Need help fine-tuning my CF link checker

For the past several years my office has been using an in-house link checker to validate links on web pages. The reason for the in-house solution is that a large percentage of our links go through our exit door (you are now leaving our site…") and none of the commercial ones would check past it.

The in-house link checker had some limitations, the main one being that it could only check one page at a time. Also, it used perl (using a cfexecute tag), so a few weeks ago when we upgraded our perl version, the link checker broke.

I’ve taken it upon myself to write a new link checker using CF only, and the task wasn’t as difficult as I had assumed. It took me only a few hours to come up with a working version using the <cfhttp> tag, and I’ve managed to duplicate the functionality of the original link checker.
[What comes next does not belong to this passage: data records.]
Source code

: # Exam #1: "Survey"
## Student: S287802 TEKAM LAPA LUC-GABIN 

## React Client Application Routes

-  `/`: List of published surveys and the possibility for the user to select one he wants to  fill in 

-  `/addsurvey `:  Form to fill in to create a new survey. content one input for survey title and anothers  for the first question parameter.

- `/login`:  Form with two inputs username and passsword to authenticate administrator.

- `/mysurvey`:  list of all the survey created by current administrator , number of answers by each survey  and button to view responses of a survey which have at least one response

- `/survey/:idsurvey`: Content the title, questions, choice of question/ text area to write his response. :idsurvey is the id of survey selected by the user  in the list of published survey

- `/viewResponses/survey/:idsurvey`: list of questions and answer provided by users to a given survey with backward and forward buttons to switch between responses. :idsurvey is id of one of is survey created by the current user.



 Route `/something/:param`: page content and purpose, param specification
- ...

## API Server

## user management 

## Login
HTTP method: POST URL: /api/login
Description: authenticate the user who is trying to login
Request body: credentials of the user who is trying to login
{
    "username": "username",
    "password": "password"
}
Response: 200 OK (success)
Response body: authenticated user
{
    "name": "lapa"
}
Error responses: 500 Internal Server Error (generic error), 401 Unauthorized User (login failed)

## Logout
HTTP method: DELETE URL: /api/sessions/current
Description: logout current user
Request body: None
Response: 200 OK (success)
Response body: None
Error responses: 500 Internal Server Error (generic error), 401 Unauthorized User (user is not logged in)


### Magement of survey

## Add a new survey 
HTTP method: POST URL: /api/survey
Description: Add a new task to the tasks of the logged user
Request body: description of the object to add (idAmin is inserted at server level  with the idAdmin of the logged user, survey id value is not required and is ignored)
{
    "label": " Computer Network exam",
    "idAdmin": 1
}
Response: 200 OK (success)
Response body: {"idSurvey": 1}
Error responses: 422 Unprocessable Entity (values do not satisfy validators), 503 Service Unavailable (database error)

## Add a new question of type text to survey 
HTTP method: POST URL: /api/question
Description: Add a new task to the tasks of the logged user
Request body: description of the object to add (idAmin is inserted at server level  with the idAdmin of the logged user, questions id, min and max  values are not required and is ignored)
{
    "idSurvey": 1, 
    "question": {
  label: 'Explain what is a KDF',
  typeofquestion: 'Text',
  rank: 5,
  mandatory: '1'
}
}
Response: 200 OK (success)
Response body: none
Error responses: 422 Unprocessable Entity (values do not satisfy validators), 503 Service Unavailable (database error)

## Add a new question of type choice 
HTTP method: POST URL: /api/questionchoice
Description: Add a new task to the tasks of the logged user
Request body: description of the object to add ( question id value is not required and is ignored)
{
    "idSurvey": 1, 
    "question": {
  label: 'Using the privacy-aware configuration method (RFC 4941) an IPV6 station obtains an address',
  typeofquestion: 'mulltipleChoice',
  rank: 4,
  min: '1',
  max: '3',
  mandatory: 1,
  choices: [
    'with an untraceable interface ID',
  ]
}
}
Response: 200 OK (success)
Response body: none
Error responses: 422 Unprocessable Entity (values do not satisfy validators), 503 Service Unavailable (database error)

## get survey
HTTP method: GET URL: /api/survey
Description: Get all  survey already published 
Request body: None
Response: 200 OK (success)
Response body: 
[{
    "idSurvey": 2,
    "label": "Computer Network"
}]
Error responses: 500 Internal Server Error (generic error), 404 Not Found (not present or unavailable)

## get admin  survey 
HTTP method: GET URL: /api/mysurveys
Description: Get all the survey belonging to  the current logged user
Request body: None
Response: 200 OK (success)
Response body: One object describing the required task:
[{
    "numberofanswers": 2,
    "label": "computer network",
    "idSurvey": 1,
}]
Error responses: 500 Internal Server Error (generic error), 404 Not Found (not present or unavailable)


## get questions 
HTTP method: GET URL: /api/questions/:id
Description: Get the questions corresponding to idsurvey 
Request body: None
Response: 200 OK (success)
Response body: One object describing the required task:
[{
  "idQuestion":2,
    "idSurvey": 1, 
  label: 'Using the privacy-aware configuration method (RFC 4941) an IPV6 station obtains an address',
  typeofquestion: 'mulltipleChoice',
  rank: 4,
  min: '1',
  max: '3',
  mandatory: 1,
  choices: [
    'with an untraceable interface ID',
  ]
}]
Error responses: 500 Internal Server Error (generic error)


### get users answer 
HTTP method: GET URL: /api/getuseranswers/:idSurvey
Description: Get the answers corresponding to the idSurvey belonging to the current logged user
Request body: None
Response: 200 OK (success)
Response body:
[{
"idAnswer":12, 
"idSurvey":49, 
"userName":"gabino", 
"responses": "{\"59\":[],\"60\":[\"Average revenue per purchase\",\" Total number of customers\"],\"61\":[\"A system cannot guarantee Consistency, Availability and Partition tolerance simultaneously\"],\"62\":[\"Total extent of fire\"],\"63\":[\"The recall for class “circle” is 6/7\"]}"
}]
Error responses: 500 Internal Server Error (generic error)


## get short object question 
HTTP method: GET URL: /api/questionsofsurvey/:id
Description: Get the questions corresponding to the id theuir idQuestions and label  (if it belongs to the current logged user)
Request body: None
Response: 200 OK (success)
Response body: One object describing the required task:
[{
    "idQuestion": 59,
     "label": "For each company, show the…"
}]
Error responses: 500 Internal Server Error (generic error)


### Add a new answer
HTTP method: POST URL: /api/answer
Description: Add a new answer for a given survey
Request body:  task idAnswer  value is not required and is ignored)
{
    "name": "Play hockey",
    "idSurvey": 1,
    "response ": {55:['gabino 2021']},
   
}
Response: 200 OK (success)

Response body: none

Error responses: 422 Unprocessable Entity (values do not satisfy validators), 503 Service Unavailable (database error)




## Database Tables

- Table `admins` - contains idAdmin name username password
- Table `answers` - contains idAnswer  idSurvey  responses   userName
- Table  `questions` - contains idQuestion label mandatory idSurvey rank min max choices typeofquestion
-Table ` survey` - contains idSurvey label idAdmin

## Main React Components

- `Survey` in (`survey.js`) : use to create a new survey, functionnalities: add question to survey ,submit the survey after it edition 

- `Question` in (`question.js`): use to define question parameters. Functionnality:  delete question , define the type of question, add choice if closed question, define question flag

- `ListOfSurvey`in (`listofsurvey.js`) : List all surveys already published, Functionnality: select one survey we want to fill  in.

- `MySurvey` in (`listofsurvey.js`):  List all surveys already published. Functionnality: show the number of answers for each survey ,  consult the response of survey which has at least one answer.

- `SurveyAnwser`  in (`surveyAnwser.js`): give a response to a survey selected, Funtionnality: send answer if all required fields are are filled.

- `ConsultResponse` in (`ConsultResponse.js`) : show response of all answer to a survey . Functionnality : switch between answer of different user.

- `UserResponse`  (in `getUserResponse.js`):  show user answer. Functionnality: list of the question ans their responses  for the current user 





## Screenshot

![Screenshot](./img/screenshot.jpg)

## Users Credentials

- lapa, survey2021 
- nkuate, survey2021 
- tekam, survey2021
Now that I have it working, I’d like to try to do the following:

  1. Get a better regex for my rematch() statement. The current one matches any http:// url, so it trips over the link in the doctype tag and any links in the head section of the page. I’d like it get it to look for <a href= but I’m not so good with regexes. Here’s the one I’m currently using:
([A-Za-z]+:\\/\\/[A-Za-z0-9-_]+\\.[A-Za-z0-9-_:%&amp;\\?\\/.=]+)
  1. I’d like to get it to follow links. If I load a page in, I’d like it to check all the child pages. I’m not 100% sure on how to do this, but I’m thinking I need to build some sort of loop that loads each link back into the <cfhttp> tag, as long as the link is on our domain (I don’t want it to endlessly follow links til the end of time).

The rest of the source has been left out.